In [5]:
import xarray as xr
import numpy as np
import pandas as pd
from scipy.stats import theilslopes
import rasterio
from rasterio.transform import from_origin
from pathlib import Path

def calculate_theil_sen_and_save_tif(input_nc_file, aggregation='yearly', min_year=None, max_year=None):
    """
    Calculate Theil-Sen slope for temperature data and save results as GeoTIFF.
    
    Parameters:
    input_nc_file (str): Path to NetCDF file with temperature data.
    aggregation (str): 'yearly', 'seasonal', or 'quarterly'. Default is 'yearly'.
    min_year (int): Optional, minimum year for analysis.
    max_year (int): Optional, maximum year for analysis.
    
    Outputs:
    GeoTIFF files with the slopes, named based on the aggregation and time range.
    """
    ds = xr.open_dataset(input_nc_file, engine='netcdf4')

    if not np.issubdtype(ds['date'].dtype, np.datetime64):
        ds['date'] = pd.to_datetime(ds['date'].values, format='%Y%m%d')

    if aggregation == 'yearly':
        resampled = ds.resample(date='Y').mean()
        process_and_save(resampled, input_nc_file, 'yearly', min_year, max_year)

    elif aggregation == 'seasonal':
        seasons = {
            "DJF": resample_by_months(ds, ['12', '01', '02']),
            "MAM": resample_by_months(ds, ['03', '04', '05']),
            "JJA": resample_by_months(ds, ['06', '07', '08']),
            "SON": resample_by_months(ds, ['09', '10', '11'])
        }
        for season, data in seasons.items():
            process_and_save(data, input_nc_file, f'seasonal_{season}', min_year, max_year)

    elif aggregation == 'quarterly':
        quarters = {
            "JFM": resample_by_months(ds, ['01', '02', '03']),
            "AMJ": resample_by_months(ds, ['04', '05', '06']),
            "JAS": resample_by_months(ds, ['07', '08', '09']),
            "OND": resample_by_months(ds, ['10', '11', '12'])
        }
        for quarter, data in quarters.items():
            process_and_save(data, input_nc_file, f'quarterly_{quarter}', min_year, max_year)

    else:
        raise ValueError("Invalid aggregation.
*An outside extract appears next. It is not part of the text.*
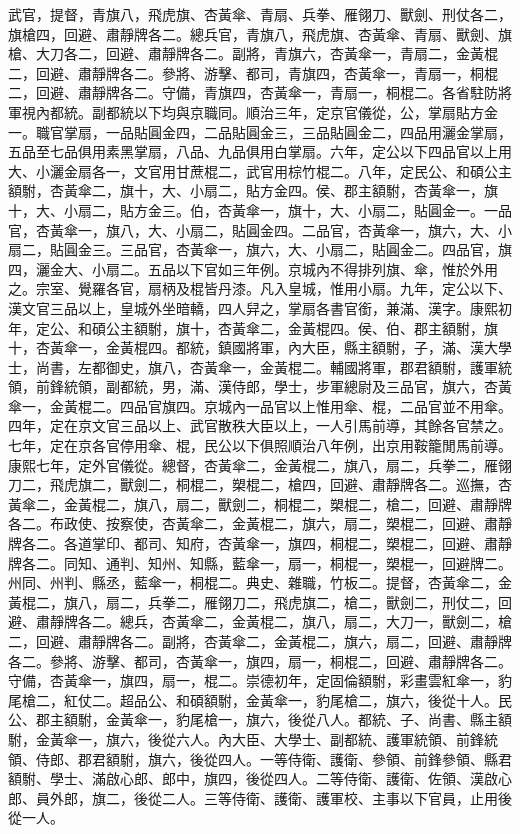 \begin{pinyinscope}
武官，提督，青旗八，飛虎旗、杏黃傘、青扇、兵拳、雁翎刀、獸劍、刑仗各二，旗槍四，回避、肅靜牌各二。總兵官，青旗八，飛虎旗、杏黃傘、青扇、獸劍、旗槍、大刀各二，回避、肅靜牌各二。副將，青旗六，杏黃傘一，青扇二，金黃棍二，回避、肅靜牌各二。參將、游擊、都司，青旗四，杏黃傘一，青扇一，桐棍二，回避、肅靜牌各二。守備，青旗四，杏黃傘一，青扇一，桐棍二。各省駐防將軍視內都統。副都統以下均與京職同。順治三年，定京官儀從，公，掌扇貼方金一。職官掌扇，一品貼圓金四，二品貼圓金三，三品貼圓金二，四品用灑金掌扇，五品至七品俱用素黑掌扇，八品、九品俱用白掌扇。六年，定公以下四品官以上用大、小灑金扇各一，文官用甘蔗棍二，武官用棕竹棍二。八年，定民公、和碩公主額駙，杏黃傘二，旗十，大、小扇二，貼方金四。侯、郡主額駙，杏黃傘一，旗十，大、小扇二，貼方金三。伯，杏黃傘一，旗十，大、小扇二，貼圓金一。一品官，杏黃傘一，旗八，大、小扇二，貼圓金四。二品官，杏黃傘一，旗六，大、小扇二，貼圓金三。三品官，杏黃傘一，旗六，大、小扇二，貼圓金二。四品官，旗四，灑金大、小扇二。五品以下官如三年例。京城內不得排列旗、傘，惟於外用之。宗室、覺羅各官，扇柄及棍皆丹漆。凡入皇城，惟用小扇。九年，定公以下、漢文官三品以上，皇城外坐暗轎，四人舁之，掌扇各書官銜，兼滿、漢字。康熙初年，定公、和碩公主額駙，旗十，杏黃傘二，金黃棍四。侯、伯、郡主額駙，旗十，杏黃傘一，金黃棍四。都統，鎮國將軍，內大臣，縣主額駙，子，滿、漢大學士，尚書，左都御史，旗八，杏黃傘一，金黃棍二。輔國將軍，郡君額駙，護軍統領，前鋒統領，副都統，男，滿、漢侍郎，學士，步軍總尉及三品官，旗六，杏黃傘一，金黃棍二。四品官旗四。京城內一品官以上惟用傘、棍，二品官並不用傘。四年，定在京文官三品以上、武官散秩大臣以上，一人引馬前導，其餘各官禁之。七年，定在京各官停用傘、棍，民公以下俱照順治八年例，出京用鞍籠閒馬前導。康熙七年，定外官儀從。總督，杏黃傘二，金黃棍二，旗八，扇二，兵拳二，雁翎刀二，飛虎旗二，獸劍二，桐棍二，槊棍二，槍四，回避、肅靜牌各二。巡撫，杏黃傘二，金黃棍二，旗八，扇二，獸劍二，桐棍二，槊棍二，槍二，回避、肅靜牌各二。布政使、按察使，杏黃傘二，金黃棍二，旗六，扇二，槊棍二，回避、肅靜牌各二。各道掌印、都司、知府，杏黃傘一，旗四，桐棍二，槊棍二，回避、肅靜牌各二。同知、通判、知州、知縣，藍傘一，扇一，桐棍一，槊棍一，回避牌二。州同、州判、縣丞，藍傘一，桐棍二。典史、雜職，竹板二。提督，杏黃傘二，金黃棍二，旗八，扇二，兵拳二，雁翎刀二，飛虎旗二，槍二，獸劍二，刑仗二，回避、肅靜牌各二。總兵，杏黃傘二，金黃棍二，旗八，扇二，大刀一，獸劍二，槍二，回避、肅靜牌各二。副將，杏黃傘二，金黃棍二，旗六，扇二，回避、肅靜牌各二。參將、游擊、都司，杏黃傘一，旗四，扇一，桐棍二，回避、肅靜牌各二。守備，杏黃傘一，旗四，扇一，棍二。崇德初年，定固倫額駙，彩畫雲紅傘一，豹尾槍二，紅仗二。超品公、和碩額駙，金黃傘一，豹尾槍二，旗六，後從十人。民公、郡主額駙，金黃傘一，豹尾槍一，旗六，後從八人。都統、子、尚書、縣主額駙，金黃傘一，旗六，後從六人。內大臣、大學士、副都統、護軍統領、前鋒統領、侍郎、郡君額駙，旗六，後從四人。一等侍衛、護衛、參領、前鋒參領、縣君額駙、學士、滿啟心郎、郎中，旗四，後從四人。二等侍衛、護衛、佐領、漢啟心郎、員外郎，旗二，後從二人。三等侍衛、護衛、護軍校、主事以下官員，止用後從一人。


\end{pinyinscope}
Choose 'yearly', 'seasonal', or 'quarterly'.")

def resample_by_months(ds, months):
    return ds.sel(date=ds['date'].dt.month.isin([int(m) for m in months])).resample(date='Y').mean()

def process_and_save(resampled, input_nc_file, aggregation, min_year=None, max_year=None):
    
    resampled['t2m'] = (resampled['t2m'] - 273.15) * 9 / 5 + 32
    years = resampled['date'].dt.year.values
    start_year = min_year if min_year else years.min()
    end_year = max_year if max_year else years.max()

    year_mask = (years >= start_year) & (years <= end_year)
    t2m_data = resampled['t2m'].values[year_mask, :, :]

    lat, lon = resampled['latitude'].values, resampled['longitude'].values
    slope_array = np.zeros((len(lat), len(lon)), dtype=np.float32)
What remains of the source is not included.